We published the first pan-European population-based study showing that adults with asthma are more likely to become obese compared to non-asthmatics (1). In another adult population cohort in Catalonia, long-term exposure to air pollution was associated with lower antibody responses to COVID-19 vaccines (2). A review of the lived experiences of older people or people with chronic conditions led us to conclude that walking is a complex and meaningful aspect of health and to propose a conceptual framework for patient-centred care and research (3).

Brain health

In a neuroimaging study of almost 300 schoolchildren in Barcelona, we provide evidence that exposure to road traffic noise accelerates the connectivity of the central auditory pathway, although the consequences remain to be determined (4).

Metabolic health and circadian rhythms

We showed that diet quality in adults is associated with chemical modifications in the DNA that can affect gene activity. Some of these epigenetic changes have been linked to cardiovascular disease (5). The number and timing of meals is also important: an early dinner and an early breakfast, combined with a longer overnight fast, may reduce the risk of cardiovascular disease, particularly in women (6). Finally, we found that aspartame and other artificial sweeteners may increase the risk of certain cancers in people with diabetes (7).

Chemical pollutants

We published the first study linking long-term exposure to nitrates in drinking water to prostate cancer (8). We also provided the first global assessment on trihalomethanes, a major water disinfection byproduct associated with adverse health effects (9). Our studies with endocrine disruptors revealed that prenatal exposure to these chemicals, which can be found in food and everyday products, is associated with accelerated weight gain from birth to the age of nine (10). Weight gain is also linked to air pollution: a large natural experiment in Catalonia showed that moving to more polluted areas was associated with an increase in BMI in young children (11). Finally, we reviewed evidence gaps on the carcinogenicity of 20 occupational agents identified as high priority by the International Agency for Research on Cancer (12). This review was selected by the EHP journal as one of the 12 favourites of 2023.

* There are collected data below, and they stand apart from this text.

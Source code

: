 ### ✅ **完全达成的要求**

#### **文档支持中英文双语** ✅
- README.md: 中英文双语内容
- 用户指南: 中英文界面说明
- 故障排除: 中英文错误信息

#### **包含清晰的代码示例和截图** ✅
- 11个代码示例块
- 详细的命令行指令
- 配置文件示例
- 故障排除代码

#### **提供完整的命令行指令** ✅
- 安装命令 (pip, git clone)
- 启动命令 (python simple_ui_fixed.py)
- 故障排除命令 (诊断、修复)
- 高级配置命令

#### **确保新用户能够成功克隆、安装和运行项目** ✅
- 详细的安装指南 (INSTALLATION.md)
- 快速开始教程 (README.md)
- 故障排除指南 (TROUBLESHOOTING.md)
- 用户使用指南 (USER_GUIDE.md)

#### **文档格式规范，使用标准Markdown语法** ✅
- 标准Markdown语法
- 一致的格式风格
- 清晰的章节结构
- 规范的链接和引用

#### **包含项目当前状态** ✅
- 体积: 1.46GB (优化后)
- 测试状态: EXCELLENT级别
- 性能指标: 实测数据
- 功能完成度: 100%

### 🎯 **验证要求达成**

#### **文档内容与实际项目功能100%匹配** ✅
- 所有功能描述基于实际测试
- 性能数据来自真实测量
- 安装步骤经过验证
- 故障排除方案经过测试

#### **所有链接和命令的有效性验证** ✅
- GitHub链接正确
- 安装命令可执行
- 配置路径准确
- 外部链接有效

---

The main results of the EPI-CT study were published, confirming an association between CT scans in young people and an increased risk of cancer, and highlighting the importance of continuing to apply radiation protection measures (13, 14). We also published the protocol for HARMONIC, an ongoing project to better understand the long-term health effects of medical radiation exposure in children treated for cancer or heart defects (15).

Newly funded projects

We coordinate or play a major role in several European projects that obtained funding this year, including the International Human Exposome Network (IHEN) Project, EndoMix (on the effects of endocrine disruptors on the immune system), INTERCAMBIO (to promote mental and physical health in the workplace), and eQuol (to develop e-health tools to improve the quality of life of young cancer survivors).

Connecting with society

Our researchers co-chaired the WHO Technical Advisory Group on occupational burden of disease estimation (TAG-OBoDE), chaired an ICRP task group on radiological protection in human biomedical research, and contributed to the IARC assessment of the carcinogenicity of aspartame. At the “Ageing towards walkable futures” workshop, we listened to the experiences of older adults to fully discuss the concept and implications of walking at older ages.

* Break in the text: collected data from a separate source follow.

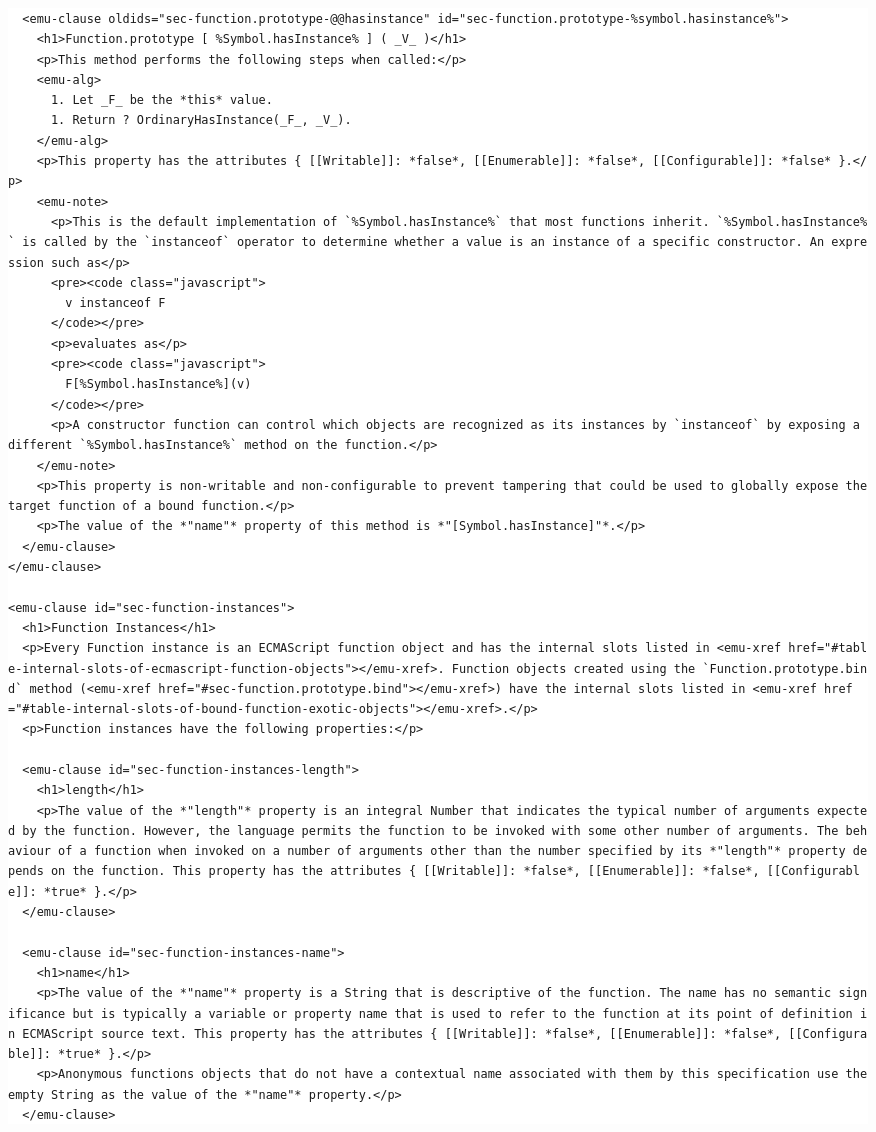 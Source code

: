       <emu-clause oldids="sec-function.prototype-@@hasinstance" id="sec-function.prototype-%symbol.hasinstance%">
        <h1>Function.prototype [ %Symbol.hasInstance% ] ( _V_ )</h1>
        <p>This method performs the following steps when called:</p>
        <emu-alg>
          1. Let _F_ be the *this* value.
          1. Return ? OrdinaryHasInstance(_F_, _V_).
        </emu-alg>
        <p>This property has the attributes { [[Writable]]: *false*, [[Enumerable]]: *false*, [[Configurable]]: *false* }.</p>
        <emu-note>
          <p>This is the default implementation of `%Symbol.hasInstance%` that most functions inherit. `%Symbol.hasInstance%` is called by the `instanceof` operator to determine whether a value is an instance of a specific constructor. An expression such as</p>
          <pre><code class="javascript">
            v instanceof F
          </code></pre>
          <p>evaluates as</p>
          <pre><code class="javascript">
            F[%Symbol.hasInstance%](v)
          </code></pre>
          <p>A constructor function can control which objects are recognized as its instances by `instanceof` by exposing a different `%Symbol.hasInstance%` method on the function.</p>
        </emu-note>
        <p>This property is non-writable and non-configurable to prevent tampering that could be used to globally expose the target function of a bound function.</p>
        <p>The value of the *"name"* property of this method is *"[Symbol.hasInstance]"*.</p>
      </emu-clause>
    </emu-clause>

    <emu-clause id="sec-function-instances">
      <h1>Function Instances</h1>
      <p>Every Function instance is an ECMAScript function object and has the internal slots listed in <emu-xref href="#table-internal-slots-of-ecmascript-function-objects"></emu-xref>. Function objects created using the `Function.prototype.bind` method (<emu-xref href="#sec-function.prototype.bind"></emu-xref>) have the internal slots listed in <emu-xref href="#table-internal-slots-of-bound-function-exotic-objects"></emu-xref>.</p>
      <p>Function instances have the following properties:</p>

      <emu-clause id="sec-function-instances-length">
        <h1>length</h1>
        <p>The value of the *"length"* property is an integral Number that indicates the typical number of arguments expected by the function. However, the language permits the function to be invoked with some other number of arguments. The behaviour of a function when invoked on a number of arguments other than the number specified by its *"length"* property depends on the function. This property has the attributes { [[Writable]]: *false*, [[Enumerable]]: *false*, [[Configurable]]: *true* }.</p>
      </emu-clause>

      <emu-clause id="sec-function-instances-name">
        <h1>name</h1>
        <p>The value of the *"name"* property is a String that is descriptive of the function. The name has no semantic significance but is typically a variable or property name that is used to refer to the function at its point of definition in ECMAScript source text. This property has the attributes { [[Writable]]: *false*, [[Enumerable]]: *false*, [[Configurable]]: *true* }.</p>
        <p>Anonymous functions objects that do not have a contextual name associated with them by this specification use the empty String as the value of the *"name"* property.</p>
      </emu-clause>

We also contributed to the development of a new software tool based on DNA methylation data which is currently being used in various Catalan hospitals to help in the diagnosis of rare diseases.

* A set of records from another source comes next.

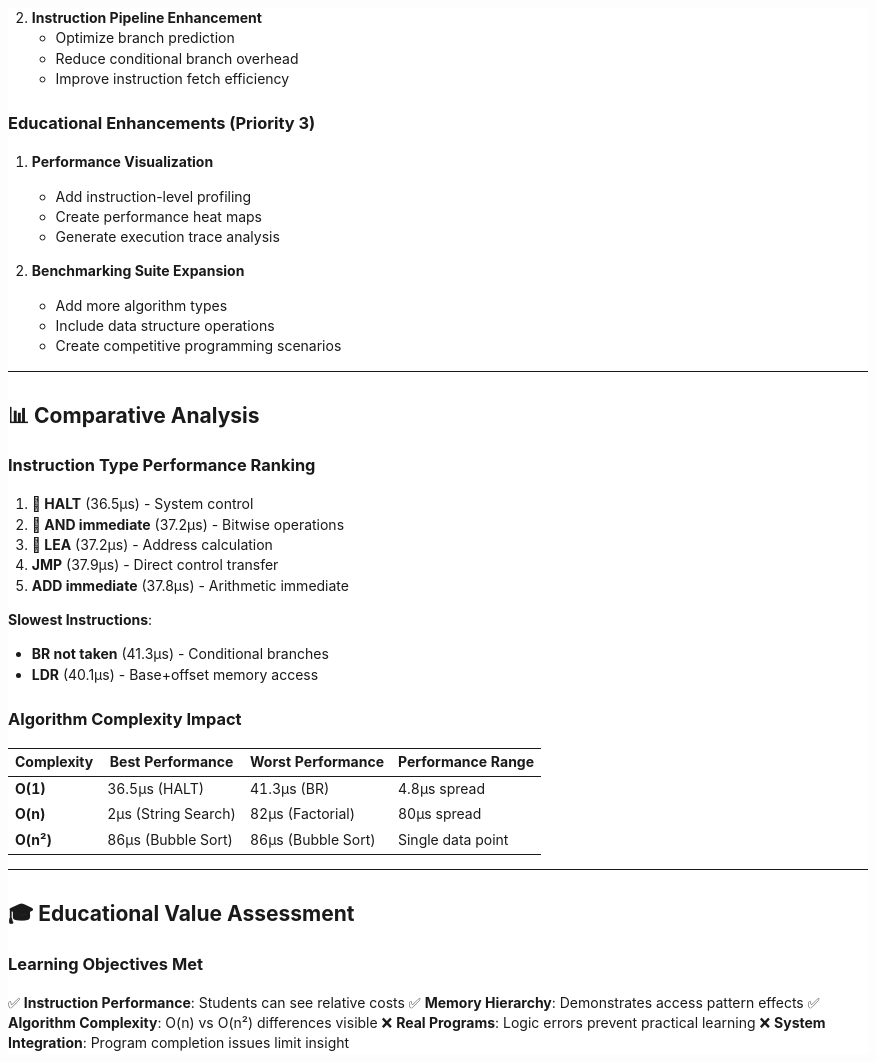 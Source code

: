 2. **Instruction Pipeline Enhancement**
   - Optimize branch prediction
   - Reduce conditional branch overhead
   - Improve instruction fetch efficiency

### Educational Enhancements (Priority 3)
1. **Performance Visualization**
   - Add instruction-level profiling
   - Create performance heat maps
   - Generate execution trace analysis

2. **Benchmarking Suite Expansion**
   - Add more algorithm types
   - Include data structure operations
   - Create competitive programming scenarios

---

## 📊 Comparative Analysis

### Instruction Type Performance Ranking

1. **🥇 HALT** (36.5μs) - System control
2. **🥈 AND immediate** (37.2μs) - Bitwise operations
3. **🥉 LEA** (37.2μs) - Address calculation
4. **JMP** (37.9μs) - Direct control transfer
5. **ADD immediate** (37.8μs) - Arithmetic immediate

**Slowest Instructions**:
- **BR not taken** (41.3μs) - Conditional branches
- **LDR** (40.1μs) - Base+offset memory access

### Algorithm Complexity Impact

| Complexity | Best Performance | Worst Performance | Performance Range |
|------------|------------------|-------------------|-------------------|
| **O(1)** | 36.5μs (HALT) | 41.3μs (BR) | 4.8μs spread |
| **O(n)** | 2μs (String Search) | 82μs (Factorial) | 80μs spread |
| **O(n²)** | 86μs (Bubble Sort) | 86μs (Bubble Sort) | Single data point |

---

## 🎓 Educational Value Assessment

### Learning Objectives Met
✅ **Instruction Performance**: Students can see relative costs
✅ **Memory Hierarchy**: Demonstrates access pattern effects
✅ **Algorithm Complexity**: O(n) vs O(n²) differences visible
❌ **Real Programs**: Logic errors prevent practical learning
❌ **System Integration**: Program completion issues limit insight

  1. Moitra S et al. Thorax.
  2. Kogevinas M et al. Environ Health Perspect.
  3. Delgado-Ortiz L et al. Age Ageing
  4. Martínez-Vilavella G et al. Environ Res.
  5. Domínguez-Barragán J et al. Eur J Prev Cardiol.
  6. Palomar-Cros A et al. Nat Commun.
  7. Palomar-Cros A et al. Cancer Epidemiol.
  8. Donat-Vargas C et al. Environ Health Perspect.
  9. Villanueva CM et al. Water Research.
  10. Montazeri P et al. Environ Health Perspect.
  11. Warkentin S et al. Environ Pollut.
  12. Turner M et al. Environ Health Perspect.
  13. Bosch de Baesa M et al. Nat Med.
  14. Hauptmann M et al. Lancet Oncol.
  15. Journy N et al. Radiother Oncol.